Growing up, my brothers and I played pretty well together.  The cool thing was we were pretty close in age so when we got toys we tried to collaborate so we could have a pretty good collection of certain lines of toys.  We had a ton of GI Joes and their vehicles.  We would spend hours playing in the bathroom with our building blocks creating hangars and bunks and other rooms soldiers needed.  We had a lot of He-Man toys.  My brother leaned toward Skeletor while I was a He-Man guy.  We had all the Ghostbusters toys--firehouse, ECTO-1, ECTO-2, and all the guys.  We also lived on the farm so outside was somewhere we stayed a lot.  After my Daddy would finish mowing, we would take our toys trucks and tractors with some plastic cups and bail the grass clippings and haul hay.  I remember staying out there until my Mama hollered that supper was ready.

I am beginning to think that one of the many reasons God allows us to be parents is so we can enjoy those parts of childhood that we like.  I know a lot of the games I played as a child, I have incorporated into Brighton's life.  I like coloring with Brighton, getting in the floor and have good vs. evil battle it out, and sometimes just lie on his bed and let him give me his prognosis with his Sesame Street doctor kit.  According to the Cookie Monster stethoscope, I have a strong heartbeat.  And, I get to eat all the chocolate chip cookies I want!
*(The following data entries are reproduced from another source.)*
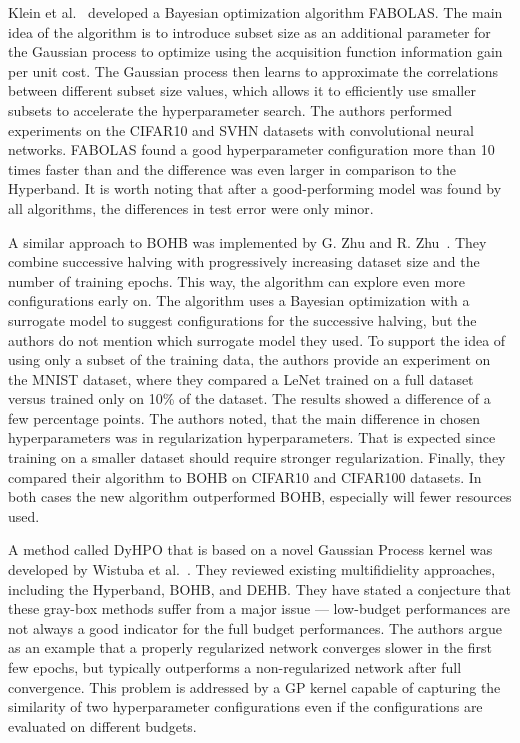 Klein et al.~\cite{klein2017fast} developed a Bayesian optimization algorithm FABOLAS. The main idea of the algorithm is to introduce subset size as an additional parameter for the Gaussian process to optimize using the acquisition function information gain per unit cost. The Gaussian process then learns to approximate the correlations between different subset size values, which allows it to efficiently use smaller subsets to accelerate the hyperparameter search. The authors performed experiments on the CIFAR10 and SVHN datasets with convolutional neural networks. FABOLAS found a good hyperparameter configuration more than 10 times faster than  and the difference was even larger in comparison to the Hyperband. It is worth noting that after a good-performing model was found by all algorithms, the differences in test error were only minor.

A similar approach to BOHB was implemented by G. Zhu and R. Zhu~\cite{zhu2020accelerating}. They combine successive halving with progressively increasing dataset size and the number of training epochs. This way, the algorithm can explore even more configurations early on. The algorithm uses a Bayesian optimization with a surrogate model to suggest configurations for the successive halving, but the authors do not mention which surrogate model they used. To support the idea of using only a subset of the training data, the authors provide an experiment on the MNIST dataset, where they compared a LeNet trained on a full dataset versus trained only on 10\% of the dataset. The results showed a difference of a few percentage points. The authors noted, that the main difference in chosen hyperparameters was in regularization hyperparameters. That is expected since training on a smaller dataset should require stronger regularization. Finally, they compared their algorithm to BOHB on CIFAR10 and CIFAR100 datasets. In both cases the new algorithm outperformed BOHB, especially will fewer resources used.



A method called DyHPO that is based on a novel Gaussian Process kernel was developed by Wistuba et al.~\cite{wistuba2022supervising}. They reviewed existing multifidielity approaches, including the Hyperband, BOHB, and DEHB. They have stated a conjecture that these gray-box methods suffer from a major issue --- low-budget performances are not always a good indicator for the full budget performances. The authors argue as an example that a properly regularized network converges slower in the first few epochs, but typically outperforms a non-regularized network after full convergence. This problem is addressed by a GP kernel capable of capturing the similarity of two hyperparameter configurations even if the configurations are evaluated on different budgets.

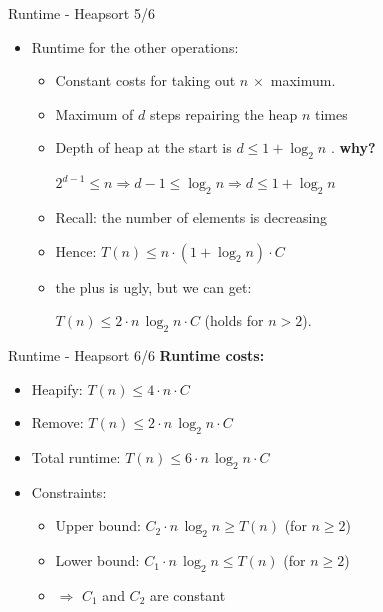 \documentclass{beamer}
\begin{document}
\begin{frame}{Runtime - Heapsort 5/6}
  \begin{itemize}
    \item 
      Runtime for the other operations: \quad{} \vspace*{-1em}
      \begin{itemize}
        \item<2->
          Constant costs for taking out $n \, \times$ maximum.
        \item<3->
          Maximum of $d$ steps repairing the heap $n$ times
        \item <4->
          Depth of heap at the start is $d \leq 1 + \log_2 n$ . \textcolor{Mittel-Gruen}{\textbf{why?}}
          \begin{center}
            \color{Mittel-Gruen} $2^{d-1} \leq n \Rightarrow d-1 \leq \log_2 n \Rightarrow d \leq 1 + \log_2 n$
          \end{center}
            \item<6->
              Recall: the number of elements is decreasing
        \item<7->
              Hence: 
              $T(n) \leq n \cdot (1 +\log_2 n) \cdot C$
            \item<8-> the plus is ugly, but we can get:
              \begin{center}
                $T(n) \leq 2 \cdot n \, \log_2 n \cdot C$ \qquad (holds for $n > 2$).
              \end{center}
          \end{itemize}
  \end{itemize}
\end{frame}


\begin{frame}{Runtime - Heapsort 6/6}
  \textbf{Runtime costs:}
  \begin{itemize}
    \item
      Heapify: $T(n) \leq 4 \cdot n \cdot C$
    \item
      Remove: $T(n) \leq 2 \cdot n \, \log_2 n \cdot C$
    \item
      Total runtime: $T(n) \leq 6 \cdot n \, \log_2 n \cdot C$
    \item
      Constraints:
      \begin{itemize}
        \item
          Upper bound:
          $C_2 \cdot n \, \log_2 n \geq T(n)$ (for $n \geq 2$)
        \item
          Lower bound:
          $C_1 \cdot n \, \log_2 n \leq T(n)$ (for $n \geq 2$)
        \item
          $\Rightarrow$ $C_1$ and $C_2$ are constant
      \end{itemize}
  \end{itemize}
\end{frame}
\end{document}
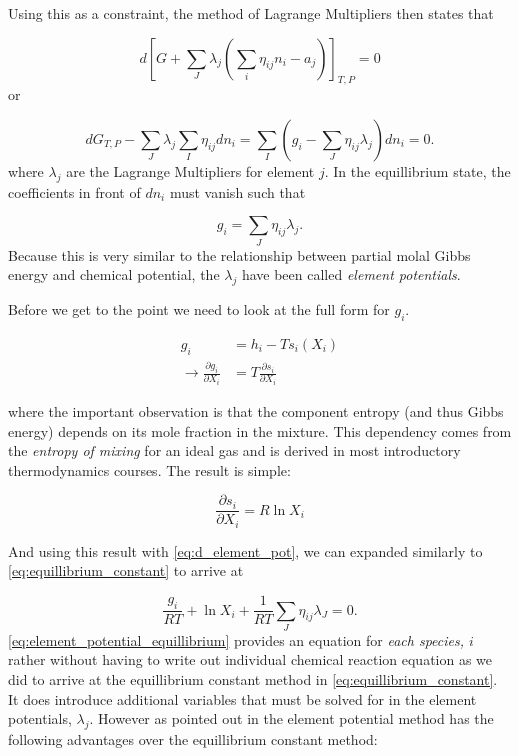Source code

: \documentclass[twocolumn]{memoir} %
\begin{document}
Using this as a constraint, the method of Lagrange Multipliers then states that

\begin{equation*}
    d\left[G + \sum \limits_J \lambda_j \left(\sum \limits_i \eta_{ij}n_i - a_j\right)\right]_{T,P} = 0
\end{equation*}
%
or

\begin{equation}
    dG_{T,P} - \sum_J\lambda_j\sum_I \eta_{ij}dn_i = \sum_I\left(g_i - \sum_J \eta_{ij}\lambda_j\right)dn_i = 0.
    \label{eq:d_element_pot}
\end{equation}
%
where $\lambda_j$ are the Lagrange Multipliers for element $j$.  In the equillibrium state, the coefficients in
front of $dn_i$ must vanish such that

\begin{equation}
    g_i = \sum_J\eta_{ij}\lambda_j.
\end{equation}
%
Because this is very similar to the relationship between partial molal Gibbs energy and chemical potential,
the $\lambda_j$ have been called \emph{element potentials}.

Before we get to the point we need to look at the full form for $g_i$.

\begin{equation}
    \begin{split}
        g_i &= h_i - T s_i(X_i)\\
        \rightarrow \frac{\partial g_i}{\partial X_i} &= T\frac{\partial s_i}{\partial X_i}
    \end{split}
\end{equation}

where the important observation is that the component entropy (and thus Gibbs energy) depends on its mole
fraction in the mixture.  This dependency comes from the \emph{entropy of mixing} for an ideal gas and is 
derived in most introductory thermodynamics courses.  The result is simple:

\begin{equation}
    \frac{\partial s_i}{\partial X_i} = R \ln X_i
\end{equation}


And using this result with \cref{eq:d_element_pot}, we can expanded similarly to \cref{eq:equillibrium_constant}
to arrive at

\begin{equation}
    \frac{g_i}{RT} + \ln X_i + \frac{1}{RT}\sum_J \eta_{ij} \lambda_J = 0.
    \label{eq:element_potential_equillibrium}
\end{equation}
%
\cref{eq:element_potential_equillibrium} provides an equation for \emph{each species, $i$} rather without
having to write out individual chemical reaction equation as we did to arrive at the equillibrium constant
method in \cref{eq:equillibrium_constant}.  It does introduce additional variables that must be solved for
in the element potentials, $\lambda_j$.  However as pointed out in \cite{gordon0} the element potential method
has the following advantages over the equillibrium constant method:
\end{document}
Winning!!

In closing, I know honestly some of you would rather do something else than get in the floor and play for a long period of time with your kids.  I will be honest, I don't do it as much as I should.  However, it is an excellent opportunity to teach your kids about sharing and play etiquette.  Trust me, I am a teacher and I have seen many kids that do not know how to play with others or share.  It is a trait that will do them well in life.  Being able to work in a team was something I was always on the lookout when I was in retail management.

I probably need to go check on the aftermath of our play time.

OK, I'm back and I have learned another rule.

Rule #5  Batman and Joker let each other borrow their vehicles.

Tonight, I believe we are playing Disney Trivia after supper so I am knocking out two in one day.  That will leave:

Have a Family Meal at least once this week.
Spend 30 minutes being active outside together (and don't melt)

and then I will take home the Gold Medal for this week.

Be the Fathers God wants you to be and the Daddy your children need you to be.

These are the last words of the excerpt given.